= Spin TV =

Spin TV is a television production company based in Soho, London, England. It was set up in 2007 by Andy Holland, Ally Mitchell and Bob Workman. The company has produced broadcast shows and pilots. Its sister company is Spin Music. "Spin has produced TV shows and pilot transmissions through a variety of genres."

==History==
In 2008 Spin TV completed their production of their beginning music series for ITV2, Live at Indigo2. The series starred Paul Weller and The Fratellis.

==Programming==
- The Enemy. Behind Enemy Lines, which aired on 6 July 2007 (11-minute version) and 6 September 2007 (24-minute version) - Warner Music for Channel 4, was a documentary film on the UK indie rock band The Enemy, including a homecoming performance in Coventry.
- Amy Winehouse. I Told You I Was Trouble was a DVD released on 5 November 2007, Universal Music, on Amy Winehouse's experiences in the United States.
- Mika. Life in Cartoon Motion was a DVD, released on 13 November 2007 by Universal Music, following the singer Mika on a European tour.
- Mika. Live in Paris, was a concert DVD where Mika performed his debut album Life in Cartoon Motion, released on 13 November 2007.
- Sugababes@Indigo02 aired on 30 September 2007, AEG / New Stream Media for FIVE, was a film of the group's performance at IndigO2.
- Debutantes aired in November 2007, TFL for T4. It depicted creative industries professionals mentoring young people in the field.
- The Feeling. Live at Porchester Hall aired on Channel 4, in February 2008, showing the band The Feeling's album launch in Porchester Hall, Bayswater, London. The film was used as part of the band's subsequent DVD.
- Brain Thrust Mastery is a scripted comedy series friends starring Keith Murray and Chris Cain, from the indie-rock band We Are Scientists.
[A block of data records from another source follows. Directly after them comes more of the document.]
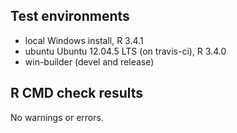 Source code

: ## Test environments
* local Windows install, R 3.4.1
* ubuntu Ubuntu 12.04.5 LTS (on travis-ci), R 3.4.0
* win-builder (devel and release)

## R CMD check results
No warnings or errors. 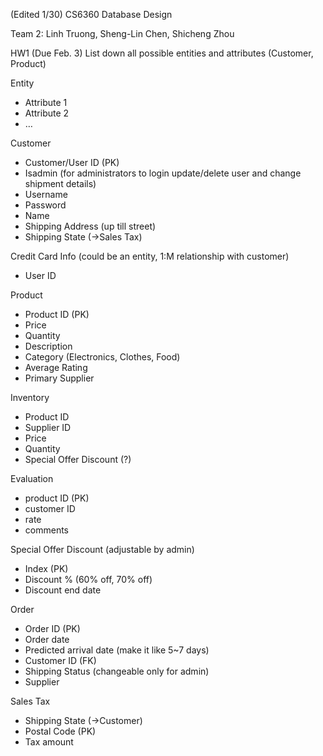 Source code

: (Edited 1/30)
CS6360 Database Design

Team 2: Linh Truong, Sheng-Lin Chen, Shicheng Zhou

HW1 (Due Feb. 3)
List down all possible entities and attributes (Customer, Product)

Entity
-	Attribute 1
-	Attribute 2
-	…

Customer
-	Customer/User ID (PK)
-	Isadmin (for administrators to login update/delete user and change shipment details)
- Username
- Password
- Name
- Shipping Address (up till street)
- Shipping State (->Sales Tax)

Credit Card Info (could be an entity, 1:M relationship with customer)
- User ID

Product
-	Product ID (PK)
- Price
-	Quantity
- Description
- Category (Electronics, Clothes, Food)
- Average Rating
- Primary Supplier

Inventory
- Product ID
- Supplier ID
- Price
- Quantity
- Special Offer Discount (?)

Evaluation
- product ID (PK)
- customer ID
- rate
- comments


Special Offer Discount (adjustable by admin)
- Index (PK)
- Discount % (60% off, 70% off)
- Discount end date

Order
-	Order ID (PK)
-	Order date
- Predicted arrival date (make it like 5~7 days)
-	Customer ID (FK)
-	Shipping Status (changeable only for admin)
- Supplier

Sales Tax
-	Shipping State (->Customer)
-	Postal Code (PK)
-	Tax amount
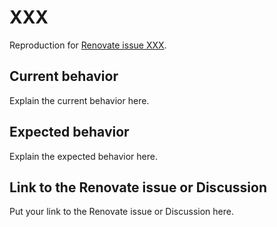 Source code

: # XXX

Reproduction for [Renovate issue XXX](https://github.com/renovatebot/renovate/issues/XXX).

## Current behavior

Explain the current behavior here.

## Expected behavior

Explain the expected behavior here.

## Link to the Renovate issue or Discussion

Put your link to the Renovate issue or Discussion here.
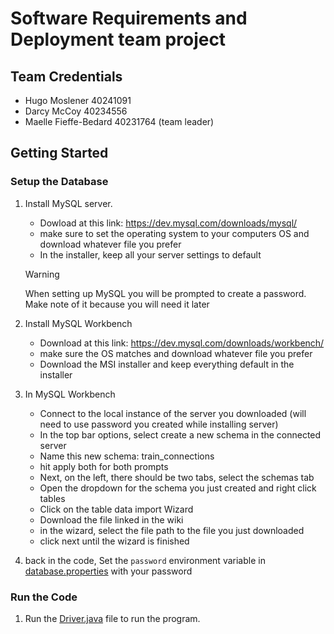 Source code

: # Software Requirements and Deployment team project

## Team Credentials

- Hugo Moslener 40241091
- Darcy McCoy 40234556
- Maelle Fieffe-Bedard 40231764 (team leader)

## Getting Started

### Setup the Database

1. Install MySQL server.
   - Dowload at this link: https://dev.mysql.com/downloads/mysql/
   - make sure to set the operating system to your computers OS and download whatever file you prefer
   - In the installer, keep all your server settings to default

    > [!WARNING]  
    > When setting up MySQL you will be prompted to create a password. Make note of it because you will need it later

1. Install MySQL Workbench
   - Download at this link: https://dev.mysql.com/downloads/workbench/
   - make sure the OS matches and download whatever file you prefer
   - Download the MSI installer and keep everything default in the installer

1. In MySQL Workbench
   - Connect to the local instance of the server you downloaded (will need to use password you created while installing server)
   - In the top bar options, select create a new schema in the connected server
   - Name this new schema: train_connections
   - hit apply both for both prompts
   - Next, on the left, there should be two tabs, select the schemas tab
   - Open the dropdown for the schema you just created and right click tables
   - Click on the table data import Wizard
   - Download the file linked in the wiki
   - in the wizard, select the file path to the file you just downloaded
   - click next until the wizard is finished

1. back in the code, Set the `password` environment variable in [database.properties](database.properties) with your password

### Run the Code

1. Run the [Driver.java](src/main/driver/Driver.java) file to run the program.
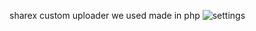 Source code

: sharex custom uploader we used made in php
![settings](https://github.com/user-attachments/assets/70c97631-6b6c-42aa-a4a6-64b5e1f70334)
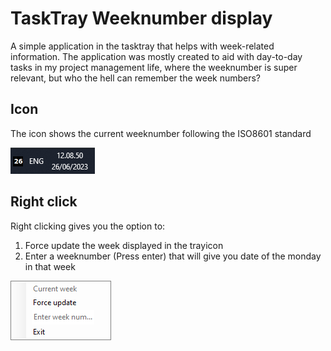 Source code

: # TaskTray Weeknumber display
A simple application in the tasktray that helps with week-related information. The application was mostly created to aid with day-to-day tasks in my project management life, where the weeknumber is super relevant, but who the hell can remember the week numbers? 
## Icon
The icon shows the current weeknumber following the ISO8601 standard

![Icon](./Images/TaskTray_icon.png)

## Right click
Right clicking gives you the option to:

1. Force update the week displayed in the trayicon
2. Enter a weeknumber (Press enter) that will give you date of the monday in that week

![Rightclick](./Images/Tasktray_rightclick.png)
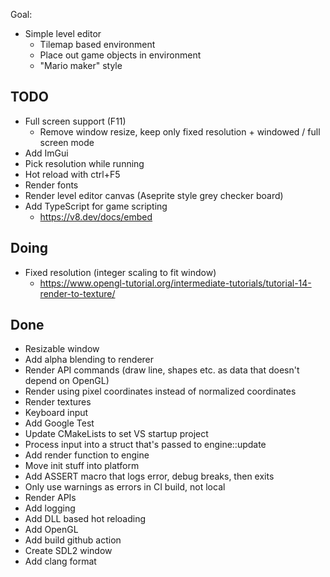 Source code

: Goal:
- Simple level editor
  - Tilemap based environment
  - Place out game objects in environment
  - "Mario maker" style

## TODO
- Full screen support (F11)
  - Remove window resize, keep only fixed resolution + windowed / full screen mode
- Add ImGui
- Pick resolution while running
- Hot reload with ctrl+F5
- Render fonts
- Render level editor canvas (Aseprite style grey checker board)
- Add TypeScript for game scripting
  - https://v8.dev/docs/embed

## Doing
- Fixed resolution (integer scaling to fit window)
  - https://www.opengl-tutorial.org/intermediate-tutorials/tutorial-14-render-to-texture/

## Done
- Resizable window
- Add alpha blending to renderer
- Render API commands (draw line, shapes etc. as data that doesn't depend on OpenGL)
- Render using pixel coordinates instead of normalized coordinates
- Render textures
- Keyboard input
- Add Google Test
- Update CMakeLists to set VS startup project
- Process input into a struct that's passed to engine::update
- Add render function to engine
- Move init stuff into platform
- Add ASSERT macro that logs error, debug breaks, then exits
- Only use warnings as errors in CI build, not local
- Render APIs
- Add logging
- Add DLL based hot reloading
- Add OpenGL
- Add build github action
- Create SDL2 window
- Add clang format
It focuses on their lives off-stage, where they hold strange motivational self-help seminars.
- Kaiser Chiefs Vs Kaizer Chiefs was scheduled to air on T4 in 2008. The band Kaiser Chiefs meet their namesakes, the South African football team Kaizer Chiefs. Ricky Wilson, Andrew White, Nick Hodgson, Simon Rix and Nick 'Peanut' Baines travel to Johannesburg to meet the team, and play football with them.

==Spin Music==
Spin Music provides music for advertising. Their first clients were Coca-Cola and The Sun.